The opposition Labour party ordered M.P.s not to block the bill, but 47 rebelled against leader Jeremy Corbyn. He is yet to announce how he will respond to frontbenchers and other lawmakers who refused to tow the party line.
M.P.s on Wednesday also voted on a Scottish National Party (SNP) amendment seeking to derail the Brexit bill, defeating it by 336 votes to 100.
May is under intense pressure to push the bill through quickly, having promised E.U. leaders she would trigger Article 50 by the end of March. She told M.P.s she would publish a long-awaited Brexit strategy paper on Thursday, opening it to parliamentary scrutiny while the Article 50 legislation makes its way through parliament.
“It will reflect the government’s plan for Brexit,” May’s spokeswoman told reporters.
The government had sought to exclude parliament, insisting it had the power to trigger Article 50 on its own, but the Supreme Court last week ruled it must consult lawmakers. Most M.P.s campaigned to stay in the E.U. ahead of last June’s referendum, but as debate on the bill began on Tuesday, many said they would accept the result, however reluctantly.
The bill could be delayed in the upper House of Lords, where May’s Conservative Party does not have a majority—and where the unelected peers have no fear of a public backlash.
A new survey revealed that M.P.s who campaigned to leave the E.U. are relatively united in what they want—whereas those who were on the other side have more diverse views. Some 72 percent of Leavers favor controlling immigration or not paying into the E.U. budget over retaining access to Europe’s single market.
This reflects May’s own position. She has said she wants to end the free movement into Britain of people from the E.U., a demand she acknowledges is incompatible with maintaining membership of the single market.
“Remainers are much more divided over what to prioritize—which may well make them less able to shape the debate,” said Anand Menon, director of the U.K. in a Changing Europe research program.
The vast majority of Leavers (86 percent) also believe Britain will be able to make up for any loss in trade with the E.U. through other deals, whereas 71 percent of Remainers believe it cannot.

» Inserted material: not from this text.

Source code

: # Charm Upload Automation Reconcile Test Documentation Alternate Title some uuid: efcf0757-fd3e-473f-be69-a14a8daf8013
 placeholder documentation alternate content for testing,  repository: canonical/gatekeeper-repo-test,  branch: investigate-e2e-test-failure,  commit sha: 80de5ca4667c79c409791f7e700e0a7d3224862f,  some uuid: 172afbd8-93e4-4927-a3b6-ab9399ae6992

But Britain’s former ambassador to the E.U. on Wednesday warned that the bloc would likely take a “hard line,” demanding an exit bill of 40-60 billion euros as part of drawn out negotiations.
“This is a humongous negotiation and project,” Ivan Rogers told M.P.s. “I think it will take years to get to the other side of it.”
In a speech on Tuesday, Ken Clarke, who was the only Conservative M.P. to vote against the Brexit bill, accused Leavers of pursuing a fantasy “wonderland.” At just 143 words, the “European Union Notification of Withdrawal Bill” has been tightly drafted, making it difficult to amend either to delay the government’s plans or to tie its hands in the talks.
But May’s opponents are still trying, and dozens of amendments are scheduled for debate over three days in the House of Commons, which begins on Monday.
The bill will then move to the Lords for debate from Feb. 20, with the government hoping for their approval by March 7.